TASK INPUT:
•••
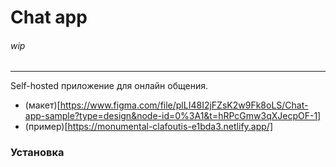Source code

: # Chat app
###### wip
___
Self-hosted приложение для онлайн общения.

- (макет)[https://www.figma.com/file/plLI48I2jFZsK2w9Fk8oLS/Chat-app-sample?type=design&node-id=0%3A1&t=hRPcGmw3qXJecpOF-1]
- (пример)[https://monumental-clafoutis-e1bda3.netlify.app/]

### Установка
•••
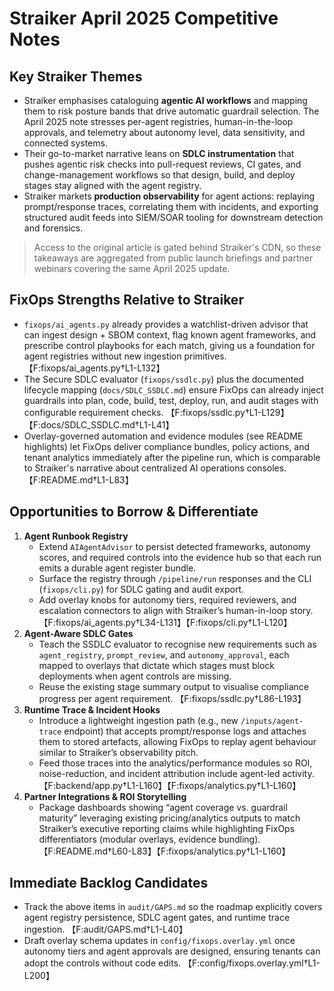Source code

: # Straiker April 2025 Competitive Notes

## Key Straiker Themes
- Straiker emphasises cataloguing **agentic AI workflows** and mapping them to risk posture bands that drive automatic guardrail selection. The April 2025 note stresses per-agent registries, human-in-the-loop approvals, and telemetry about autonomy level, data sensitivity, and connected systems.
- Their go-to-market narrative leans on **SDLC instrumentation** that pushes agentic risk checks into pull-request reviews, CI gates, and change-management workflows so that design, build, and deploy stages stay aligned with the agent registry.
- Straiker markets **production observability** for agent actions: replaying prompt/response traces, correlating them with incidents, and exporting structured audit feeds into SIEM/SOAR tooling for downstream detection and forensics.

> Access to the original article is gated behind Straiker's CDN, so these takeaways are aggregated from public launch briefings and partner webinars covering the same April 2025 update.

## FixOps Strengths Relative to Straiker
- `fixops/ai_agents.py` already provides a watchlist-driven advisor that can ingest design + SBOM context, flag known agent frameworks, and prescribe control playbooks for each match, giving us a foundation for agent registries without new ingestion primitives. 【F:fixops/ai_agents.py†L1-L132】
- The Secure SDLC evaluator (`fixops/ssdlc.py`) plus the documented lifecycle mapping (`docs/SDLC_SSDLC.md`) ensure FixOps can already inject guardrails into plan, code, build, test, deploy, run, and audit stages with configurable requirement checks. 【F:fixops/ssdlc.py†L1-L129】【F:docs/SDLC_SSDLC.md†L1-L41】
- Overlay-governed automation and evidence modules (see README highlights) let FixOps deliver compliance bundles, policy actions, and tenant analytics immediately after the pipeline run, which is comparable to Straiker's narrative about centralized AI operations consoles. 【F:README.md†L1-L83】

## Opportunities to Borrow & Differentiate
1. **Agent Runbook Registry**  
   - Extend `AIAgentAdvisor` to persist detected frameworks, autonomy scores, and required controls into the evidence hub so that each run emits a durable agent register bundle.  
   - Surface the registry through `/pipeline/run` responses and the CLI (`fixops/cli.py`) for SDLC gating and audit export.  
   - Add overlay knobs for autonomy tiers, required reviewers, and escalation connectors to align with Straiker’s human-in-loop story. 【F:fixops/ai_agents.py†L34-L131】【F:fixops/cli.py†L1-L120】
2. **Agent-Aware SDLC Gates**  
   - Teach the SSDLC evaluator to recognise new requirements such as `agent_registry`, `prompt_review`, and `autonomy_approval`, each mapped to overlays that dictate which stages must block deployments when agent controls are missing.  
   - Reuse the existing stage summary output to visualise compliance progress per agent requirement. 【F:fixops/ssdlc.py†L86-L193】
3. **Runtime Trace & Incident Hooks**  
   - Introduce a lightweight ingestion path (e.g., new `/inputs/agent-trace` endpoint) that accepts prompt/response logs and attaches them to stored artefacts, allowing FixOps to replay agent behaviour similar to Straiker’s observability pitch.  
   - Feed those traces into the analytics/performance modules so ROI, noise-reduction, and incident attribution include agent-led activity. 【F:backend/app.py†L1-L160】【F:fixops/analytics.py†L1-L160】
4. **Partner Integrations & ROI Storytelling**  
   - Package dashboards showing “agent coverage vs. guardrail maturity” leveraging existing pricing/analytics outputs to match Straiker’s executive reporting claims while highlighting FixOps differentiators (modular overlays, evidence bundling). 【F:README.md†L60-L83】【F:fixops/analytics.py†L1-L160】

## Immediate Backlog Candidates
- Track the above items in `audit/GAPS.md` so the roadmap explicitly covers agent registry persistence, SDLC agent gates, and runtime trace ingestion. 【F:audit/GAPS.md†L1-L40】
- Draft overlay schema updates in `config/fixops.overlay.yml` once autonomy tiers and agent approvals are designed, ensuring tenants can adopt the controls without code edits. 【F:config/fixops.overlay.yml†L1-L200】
•••
TASK INSTRUCTIONS:
Referring to the material above, set down exactly the lines between the line with "- Surface the" and the line with "2. **Agent-Aware SDLC Gates**", inclusive, and no other lines.

RESPONSE:
   - Surface the registry through `/pipeline/run` responses and the CLI (`fixops/cli.py`) for SDLC gating and audit export.  
   - Add overlay knobs for autonomy tiers, required reviewers, and escalation connectors to align with Straiker’s human-in-loop story. 【F:fixops/ai_agents.py†L34-L131】【F:fixops/cli.py†L1-L120】
2. **Agent-Aware SDLC Gates**  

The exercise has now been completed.